Start of DATASET CONTENT

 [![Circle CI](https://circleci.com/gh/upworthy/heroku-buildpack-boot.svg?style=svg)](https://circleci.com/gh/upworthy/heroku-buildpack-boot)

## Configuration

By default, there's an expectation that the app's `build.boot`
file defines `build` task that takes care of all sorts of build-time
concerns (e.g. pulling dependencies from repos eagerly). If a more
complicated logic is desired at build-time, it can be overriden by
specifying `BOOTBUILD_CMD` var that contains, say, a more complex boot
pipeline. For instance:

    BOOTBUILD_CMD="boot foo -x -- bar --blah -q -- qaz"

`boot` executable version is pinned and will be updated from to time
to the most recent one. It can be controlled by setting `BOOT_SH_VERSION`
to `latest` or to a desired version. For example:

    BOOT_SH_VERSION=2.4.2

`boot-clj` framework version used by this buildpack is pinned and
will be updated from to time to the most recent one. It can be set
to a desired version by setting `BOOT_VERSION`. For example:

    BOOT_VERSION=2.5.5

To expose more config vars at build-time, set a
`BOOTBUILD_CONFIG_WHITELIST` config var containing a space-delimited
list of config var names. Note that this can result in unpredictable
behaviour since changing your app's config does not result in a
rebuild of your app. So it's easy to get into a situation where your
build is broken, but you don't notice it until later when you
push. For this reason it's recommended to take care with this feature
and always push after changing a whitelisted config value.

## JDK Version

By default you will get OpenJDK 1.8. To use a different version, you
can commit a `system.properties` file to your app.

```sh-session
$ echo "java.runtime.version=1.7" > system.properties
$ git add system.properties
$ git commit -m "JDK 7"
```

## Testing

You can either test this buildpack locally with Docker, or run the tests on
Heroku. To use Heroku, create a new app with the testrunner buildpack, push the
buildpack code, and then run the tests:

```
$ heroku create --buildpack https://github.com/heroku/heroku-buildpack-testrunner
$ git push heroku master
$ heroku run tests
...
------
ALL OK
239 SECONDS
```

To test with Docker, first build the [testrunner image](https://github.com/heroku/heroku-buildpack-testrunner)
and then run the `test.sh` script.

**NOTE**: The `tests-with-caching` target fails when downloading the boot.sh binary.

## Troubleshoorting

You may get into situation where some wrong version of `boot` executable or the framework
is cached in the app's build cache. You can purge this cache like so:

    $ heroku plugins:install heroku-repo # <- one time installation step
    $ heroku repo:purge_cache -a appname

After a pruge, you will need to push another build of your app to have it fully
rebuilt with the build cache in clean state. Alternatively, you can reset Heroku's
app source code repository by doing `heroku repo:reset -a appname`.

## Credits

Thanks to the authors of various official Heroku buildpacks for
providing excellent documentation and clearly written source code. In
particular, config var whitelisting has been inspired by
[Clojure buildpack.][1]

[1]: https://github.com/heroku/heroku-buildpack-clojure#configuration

End of DATASET CONTENT

--- TASK REQUIREMENTS ---
Please write out the records above once more, exactly and completely.

--- EXERCISE RESPONSE ---
 [![Circle CI](https://circleci.com/gh/upworthy/heroku-buildpack-boot.svg?style=svg)](https://circleci.com/gh/upworthy/heroku-buildpack-boot)

## Configuration

By default, there's an expectation that the app's `build.boot`
file defines `build` task that takes care of all sorts of build-time
concerns (e.g. pulling dependencies from repos eagerly). If a more
complicated logic is desired at build-time, it can be overriden by
specifying `BOOTBUILD_CMD` var that contains, say, a more complex boot
pipeline. For instance:

    BOOTBUILD_CMD="boot foo -x -- bar --blah -q -- qaz"

`boot` executable version is pinned and will be updated from to time
to the most recent one. It can be controlled by setting `BOOT_SH_VERSION`
to `latest` or to a desired version. For example:

    BOOT_SH_VERSION=2.4.2

`boot-clj` framework version used by this buildpack is pinned and
will be updated from to time to the most recent one. It can be set
to a desired version by setting `BOOT_VERSION`. For example:

    BOOT_VERSION=2.5.5

To expose more config vars at build-time, set a
`BOOTBUILD_CONFIG_WHITELIST` config var containing a space-delimited
list of config var names. Note that this can result in unpredictable
behaviour since changing your app's config does not result in a
rebuild of your app. So it's easy to get into a situation where your
build is broken, but you don't notice it until later when you
push. For this reason it's recommended to take care with this feature
and always push after changing a whitelisted config value.

## JDK Version

By default you will get OpenJDK 1.8. To use a different version, you
can commit a `system.properties` file to your app.

```sh-session
$ echo "java.runtime.version=1.7" > system.properties
$ git add system.properties
$ git commit -m "JDK 7"
```

## Testing

You can either test this buildpack locally with Docker, or run the tests on
Heroku. To use Heroku, create a new app with the testrunner buildpack, push the
buildpack code, and then run the tests:

```
$ heroku create --buildpack https://github.com/heroku/heroku-buildpack-testrunner
$ git push heroku master
$ heroku run tests
...
------
ALL OK
239 SECONDS
```

To test with Docker, first build the [testrunner image](https://github.com/heroku/heroku-buildpack-testrunner)
and then run the `test.sh` script.

**NOTE**: The `tests-with-caching` target fails when downloading the boot.sh binary.

## Troubleshoorting

You may get into situation where some wrong version of `boot` executable or the framework
is cached in the app's build cache. You can purge this cache like so:

    $ heroku plugins:install heroku-repo # <- one time installation step
    $ heroku repo:purge_cache -a appname

After a pruge, you will need to push another build of your app to have it fully
rebuilt with the build cache in clean state. Alternatively, you can reset Heroku's
app source code repository by doing `heroku repo:reset -a appname`.

## Credits

Thanks to the authors of various official Heroku buildpacks for
providing excellent documentation and clearly written source code. In
particular, config var whitelisting has been inspired by
[Clojure buildpack.][1]

[1]: https://github.com/heroku/heroku-buildpack-clojure#configuration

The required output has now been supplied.